2x 80mm air inlet filters and 1x 80mm hi cfm exhaust fan will hopefully provide enough circulation to keep temperatures in check , during the summer months.
the set-up flows enough air to hold a loose fitting hdf test cover,in place, with the whole false floor turned upside down.


----------



## rain27 (Jan 15, 2009)

did you remove the spare?


----------



## IBcivic (Jan 6, 2009)

rain27 said:


> did you remove the spare?


no. the spare will remain 1>it's the law & 2>i do alot of long distance driving....i couldnt see myself w/o a spare crossing the adirondacks @ night

i did have to raise the floor level by roughly 2 inches to clear the spare tire. the styrofoam tool tray had to be removed from the tire well to give me as much clearence as possible ,so i had to store the hardware in a canvas pouch,that is wedged between the well and the spare tire tread[for now]


----------



## rain27 (Jan 15, 2009)

I see. I was wondering how you got all that in there, as when I thought doing that there wasn't much clearance in the civic. Good to know you can do it without removing the important stuff.


----------



## IBcivic (Jan 6, 2009)

i was test fitting my floor and clicked a few pics before the sun vanished... it was pretty darn cold and windy so i did not take the time to re-arrange the clutter in the spare tire well.
the wiring in the well is left-overs from the previous set-up...just waiting for a warm sunny day to tear it all out.
1st pic is the false floor in place,2nd pic is floor raised to access the spare, 3rd partially lowered.
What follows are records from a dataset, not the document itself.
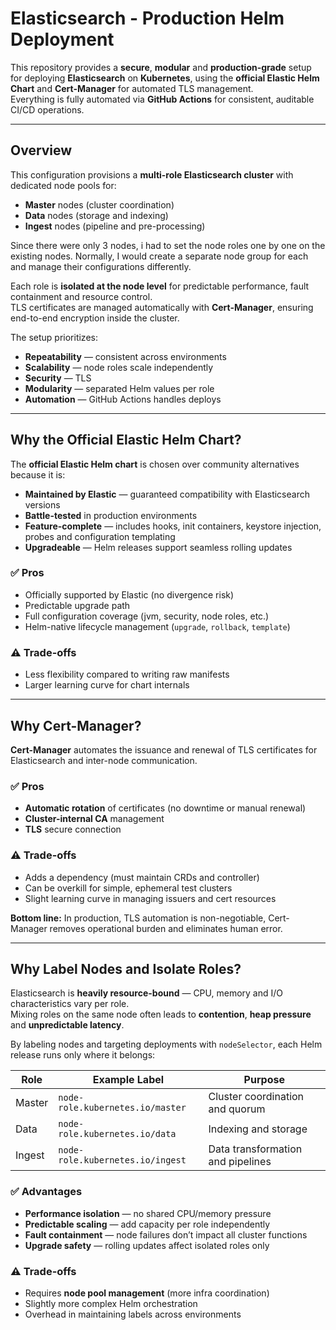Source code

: # Elasticsearch - Production Helm Deployment

This repository provides a **secure**, **modular** and **production-grade** setup for deploying **Elasticsearch** on **Kubernetes**, using the **official Elastic Helm Chart** and **Cert-Manager** for automated TLS management.  
Everything is fully automated via **GitHub Actions** for consistent, auditable CI/CD operations.

---

## Overview

This configuration provisions a **multi-role Elasticsearch cluster** with dedicated node pools for:

- **Master** nodes (cluster coordination)
- **Data** nodes (storage and indexing)
- **Ingest** nodes (pipeline and pre-processing)

Since there were only 3 nodes, i had to set the node roles one by one on the existing nodes. Normally, I would create a separate node group for each and manage their configurations differently.

Each role is **isolated at the node level** for predictable performance, fault containment and resource control.  
TLS certificates are managed automatically with **Cert-Manager**, ensuring end-to-end encryption inside the cluster.

The setup prioritizes:

- **Repeatability** — consistent across environments  
- **Scalability** — node roles scale independently  
- **Security** — TLS
- **Modularity** — separated Helm values per role  
- **Automation** — GitHub Actions handles deploys

---

## Why the Official Elastic Helm Chart?

The **official Elastic Helm chart** is chosen over community alternatives because it is:

- **Maintained by Elastic** — guaranteed compatibility with Elasticsearch versions  
- **Battle-tested** in production environments  
- **Feature-complete** — includes hooks, init containers, keystore injection, probes and configuration templating  
- **Upgradeable** — Helm releases support seamless rolling updates  

### ✅ Pros
- Officially supported by Elastic (no divergence risk)  
- Predictable upgrade path  
- Full configuration coverage (jvm, security, node roles, etc.)  
- Helm-native lifecycle management (`upgrade`, `rollback`, `template`)  

### ⚠️ Trade-offs
- Less flexibility compared to writing raw manifests  
- Larger learning curve for chart internals

---

## Why Cert-Manager?

**Cert-Manager** automates the issuance and renewal of TLS certificates for Elasticsearch and inter-node communication.

### ✅ Pros
- **Automatic rotation** of certificates (no downtime or manual renewal)  
- **Cluster-internal CA** management  
- **TLS** secure connection

### ⚠️ Trade-offs
- Adds a dependency (must maintain CRDs and controller)
- Can be overkill for simple, ephemeral test clusters
- Slight learning curve in managing issuers and cert resources  

**Bottom line:** In production, TLS automation is non-negotiable, Cert-Manager removes operational burden and eliminates human error.

---

## Why Label Nodes and Isolate Roles?

Elasticsearch is **heavily resource-bound** — CPU, memory and I/O characteristics vary per role.  
Mixing roles on the same node often leads to **contention**, **heap pressure** and **unpredictable latency**.

By labeling nodes and targeting deployments with `nodeSelector`, each Helm release runs only where it belongs:

| Role | Example Label | Purpose |
|------|----------------|----------|
| Master | `node-role.kubernetes.io/master` | Cluster coordination and quorum |
| Data | `node-role.kubernetes.io/data` | Indexing and storage |
| Ingest | `node-role.kubernetes.io/ingest` | Data transformation and pipelines |

### ✅ Advantages
- **Performance isolation** — no shared CPU/memory pressure  
- **Predictable scaling** — add capacity per role independently  
- **Fault containment** — node failures don’t impact all cluster functions  
- **Upgrade safety** — rolling updates affect isolated roles only  

### ⚠️ Trade-offs
- Requires **node pool management** (more infra coordination)  
- Slightly more complex Helm orchestration  
- Overhead in maintaining labels across environments  
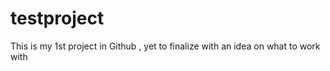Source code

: # testproject
This is my 1st project in Github , yet to finalize with an idea on what to work with 

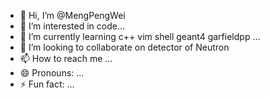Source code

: - 👋 Hi, I’m @MengPengWei
- 👀 I’m interested in code...
- 🌱 I’m currently learning   c++ vim shell geant4 garfieldpp ...
- 💞️ I’m looking to collaborate on detector of Neutron
- 📫 How to reach me ...
- 😄 Pronouns: ...
- ⚡ Fun fact: ...

<!---
MengPengWei/MengPengWei is a ✨ special ✨ repository because its `README.md` (this file) appears on your GitHub profile.
You can click the Preview link to take a look at your changes.
--->
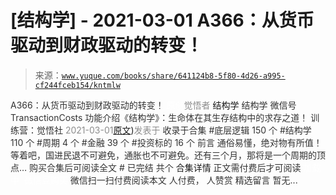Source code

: # [结构学] - 2021-03-01 A366：从货币驱动到财政驱动的转变！

> 来源：[`www.yuque.com/books/share/641124b8-5f80-4d26-a995-cf244fceb154/kntmlw`](https://www.yuque.com/books/share/641124b8-5f80-4d26-a995-cf244fceb154/kntmlw)

<ne-p id="520f42f3293818f927861ebbd5b15da4_p_0" data-lake-id="520f42f3293818f927861ebbd5b15da4_p_0"><ne-text id="u0a228b3b" style="color: rgb(51, 51, 51);">A366：从货币驱动到财政驱动的转变！</ne-text></ne-p> <ne-p id="efbea46ab10fdbbb314a4e897abf12ea" data-lake-id="efbea46ab10fdbbb314a4e897abf12ea"><ne-text id="u1e7f932f" ne-fontsize="12" style="color: rgb(255, 255, 255);">原创</ne-text><ne-text id="uedb3b797" style="color: rgb(140, 140, 140);">觉悟者</ne-text> <ne-text id="ud7d47d37" ne-fontsize="14">结构学</ne-text></ne-p> <ne-p id="13d863a3ca24fad8e0e2801e443c0866" data-lake-id="13d863a3ca24fad8e0e2801e443c0866"><ne-text id="u7523b3ad" ne-fontsize="14" ne-bold="true" style="color: rgb(51, 51, 51);">结构学</ne-text></ne-p> <ne-p id="088ab14baf3d31aa19c2a45b9a13f7c2" data-lake-id="088ab14baf3d31aa19c2a45b9a13f7c2"><ne-text id="ue75b82c7" ne-fontsize="14" style="color: rgb(51, 51, 51);">微信号</ne-text><ne-text id="ud8633b46" ne-fontsize="14" style="color: rgb(51, 51, 51);">TransactionCosts</ne-text></ne-p> <ne-p id="3e5cbb555d2cecf636710631f435ad2f" data-lake-id="3e5cbb555d2cecf636710631f435ad2f"><ne-text id="ua2e9a0e5" ne-fontsize="14" style="color: rgb(51, 51, 51);">功能介绍</ne-text><ne-text id="u2ce2119e" ne-fontsize="14" style="color: rgb(51, 51, 51);">《结构学》：生命体在其生存结构中的求存之道！ 训练营：觉悟社</ne-text></ne-p> <ne-p id="40a9e6370099ed977df6130d9fcaee0e" data-lake-id="40a9e6370099ed977df6130d9fcaee0e"><ne-text id="u9a78aa45" style="color: rgb(140, 140, 140);">2021-03-01</ne-text>[<ne-text id="u6038938f" ne-fontsize="14">原文</ne-text>](https://mp.weixin.qq.com/s?__biz=MzIzMDYwOTM0Mg==&mid=2247485347&idx=1&sn=a916df57ddc7230366719fbecc6c1704&chksm=e8b19f72dfc61664fd99844bfe3ffffb5d6f088807c84d99f11ddbc7410b2eed67bc4c615d53#rd))<ne-text id="u79846f35" ne-fontsize="14" style="color: rgb(140, 140, 140);">发表于</ne-text></ne-p> <ne-p id="bbbbeded7dde80375ab2fac0ae893e96" data-lake-id="bbbbeded7dde80375ab2fac0ae893e96"><ne-text id="uc2a06629" style="color: rgb(51, 51, 51);">收录于合集</ne-text></ne-p> <ne-p id="75a3c00c043f6ab2eb062d08df1b014c" data-lake-id="75a3c00c043f6ab2eb062d08df1b014c"><ne-text id="u931641b6" style="color: rgb(51, 51, 51);">#底层逻辑 150 个</ne-text></ne-p> <ne-p id="152902071f1a0334263f0333ce9c7eef" data-lake-id="152902071f1a0334263f0333ce9c7eef"><ne-text id="ub52449bb" style="color: rgb(51, 51, 51);">#结构学 110 个</ne-text></ne-p> <ne-p id="cba8abc9561211a0d9f82e824b09e981" data-lake-id="cba8abc9561211a0d9f82e824b09e981"><ne-text id="ua0618773" style="color: rgb(51, 51, 51);">#周期 4 个</ne-text></ne-p> <ne-p id="a8d4d8f43d0d17ac3a8e809cfe7d33cd" data-lake-id="a8d4d8f43d0d17ac3a8e809cfe7d33cd"><ne-text id="uafcb3c28" style="color: rgb(51, 51, 51);">#金融 39 个</ne-text></ne-p> <ne-p id="4e4c545e51b3b8afb7475190a856eefe" data-lake-id="4e4c545e51b3b8afb7475190a856eefe"><ne-text id="u3f6e23fd" style="color: rgb(51, 51, 51);">#投资标的 16 个</ne-text></ne-p> <ne-p id="1ef30dacc86ec16320c9cc7ea99a8ce5" data-lake-id="1ef30dacc86ec16320c9cc7ea99a8ce5"><ne-text id="u3e1e8390" style="color: rgb(51, 51, 51);">前言</ne-text></ne-p> <ne-p id="d53708afa7c767aa05429e9279574a9e" data-lake-id="d53708afa7c767aa05429e9279574a9e"><ne-text id="u2ee87689" style="color: rgb(51, 51, 51);">通俗易懂，绝对物有所值！</ne-text></ne-p> <ne-p id="4b93838428e83fecae9b88b8fbcf6b7b" data-lake-id="4b93838428e83fecae9b88b8fbcf6b7b"><ne-text id="ucc5bb4bb" style="color: rgb(51, 51, 51);">等着吧，国进民退不可避免，通胀也不可避免。还有三个月，那将是一个周期的顶点…</ne-text></ne-p> <ne-p id="4aa962c72e01445097b27cd395eabc3e" data-lake-id="4aa962c72e01445097b27cd395eabc3e" ne-alignment="center"><ne-text id="uc0a95f08" style="color: rgb(51, 51, 51);">购买合集后可阅读全文</ne-text></ne-p> <ne-p id="0031d1d09feb2fbf73a4fc8d9948f6ed" data-lake-id="0031d1d09feb2fbf73a4fc8d9948f6ed" ne-alignment="center"><ne-text id="ua7d4bacf" style="color: rgb(51, 51, 51);">#</ne-text></ne-p> <ne-p id="e9b9590181a61602d89a72e0a35f4064" data-lake-id="e9b9590181a61602d89a72e0a35f4064" ne-alignment="center"><ne-text id="u6a6502d9" style="color: rgb(51, 51, 51);">已完结 共个</ne-text></ne-p> <ne-p id="0b0cd68652a772c533f0d9786d5759e9" data-lake-id="0b0cd68652a772c533f0d9786d5759e9" ne-alignment="center"><ne-text id="u3bcfdd27" ne-fontsize="16">合集详情</ne-text></ne-p> <ne-p id="a3e707d331c9b0f23d510c1e632caf29" data-lake-id="a3e707d331c9b0f23d510c1e632caf29" ne-alignment="center"><ne-text id="u7756a8fb" style="color: rgb(51, 51, 51);">正文需付费后才可阅读</ne-text></ne-p> <ne-p id="b9752b65b7c0ef973c28c19e9086fcf5" data-lake-id="b9752b65b7c0ef973c28c19e9086fcf5" ne-alignment="center"><ne-text id="u35279dfa" style="color: rgb(255, 255, 255);">加载中</ne-text></ne-p> <ne-p id="f4dc053223b3a2a5a5df5f8e59c9e6fb" data-lake-id="f4dc053223b3a2a5a5df5f8e59c9e6fb" ne-alignment="center"><ne-text id="ud699fcc0" style="color: rgb(255, 255, 255);"> 微信豆购买</ne-text></ne-p> <ne-p id="c9cad955b060ad1abedb615fe2bbfb0d" data-lake-id="c9cad955b060ad1abedb615fe2bbfb0d" ne-alignment="center"><ne-text id="uc4646cb7" style="color: rgb(51, 51, 51);">微信扫一扫付费阅读本文</ne-text></ne-p> <ne-p id="59cc2cd59a102f80d528b4bb113346ea" data-lake-id="59cc2cd59a102f80d528b4bb113346ea" ne-alignment="center"><ne-text id="u664251f4" ne-fontsize="13" style="color: rgb(51, 51, 51);">人付费， 人赞赏</ne-text></ne-p> <ne-h3 id="xJ1Fg" data-lake-id="xJ1Fg"><ne-heading-ext><ne-heading-anchor></ne-heading-anchor><ne-heading-fold></ne-heading-fold></ne-heading-ext><ne-heading-content><ne-text id="u0ee9b27f" ne-fontsize="16" style="color: rgb(51, 51, 51);">精选留言</ne-text></ne-heading-content></ne-h3> <ne-p id="03934a90743de0024850e4a4eeabe6e7" data-lake-id="03934a90743de0024850e4a4eeabe6e7"><ne-text id="u7b394d44" style="color: rgb(51, 51, 51);">暂无...</ne-text></ne-p>
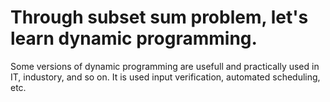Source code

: # Through subset sum problem, let's learn dynamic programming.

Some versions of dynamic programming are usefull and practically used in IT, industory, and so on.
It is used input verification, automated scheduling, etc.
the weidmuller 24 pin connector[pic 3] is for my speaker connections it was a "free-bee" from the shop. it will make servicing a hell of alot easier.


----------



## rain27 (Jan 15, 2009)

very cool install of the amps...they look huge, so there probably weren't a ton of options for mounting them otherwise i would guess


----------



## IBcivic (Jan 6, 2009)

rain27 said:


> very cool install of the amps...they look huge, so there probably weren't a ton of options for mounting them otherwise i would guess


a small trunk makes everything look huge....
the 5.1k amp is only 23 inches long[approx].

i am trying to retain as much functionality as possible ,otherwise the layout would be much different.

i can still fit 1 full size up-right suitcase ,1 large tool bag and my 17''computor bag...thats all that matters

btw,t-y for my first compliment.


----------



## MaXaZoR (Apr 1, 2007)

I really like that ipod holder, keep it up.


----------



## IBcivic (Jan 6, 2009)

thanx maxazor ...here is a pic w/out the i-pod. i used the back half of a plastic i-pod 160g case to form the cradle. took longer for the glue to dry ,than it was to build the whole thing.

i am eventually going to re-upholster the arm rest and a few other parts....the imitation ''mouse-skin'' fabric just doesnt cut it for me


----------



## KnightWhoSaysNI (Jul 23, 2007)

nice work! I like i! Especally the ipod integration, looks stock


----------



## IBcivic (Jan 6, 2009)

KnightWhoSaysNI said:


> nice work! I like i! Especally the ipod integration, looks stock


thanx,i got the idea after sitting in a car built/tuned by jeff smith at a car show in s-carolina. one of the coolest dudes i've ever met and his builds sound/look amazing.


----------



## Fran82 (Jul 30, 2007)

I like the idea of the pink insulation board sandwiched between 1/8". Hadn't thought of that. Looks pretty solid, and light weight is always good.


----------



## IBcivic (Jan 6, 2009)

Fran82 said:


> I like the idea of the pink insulation board sandwiched between 1/8". Hadn't thought of that. Looks pretty solid, and light weight is always good.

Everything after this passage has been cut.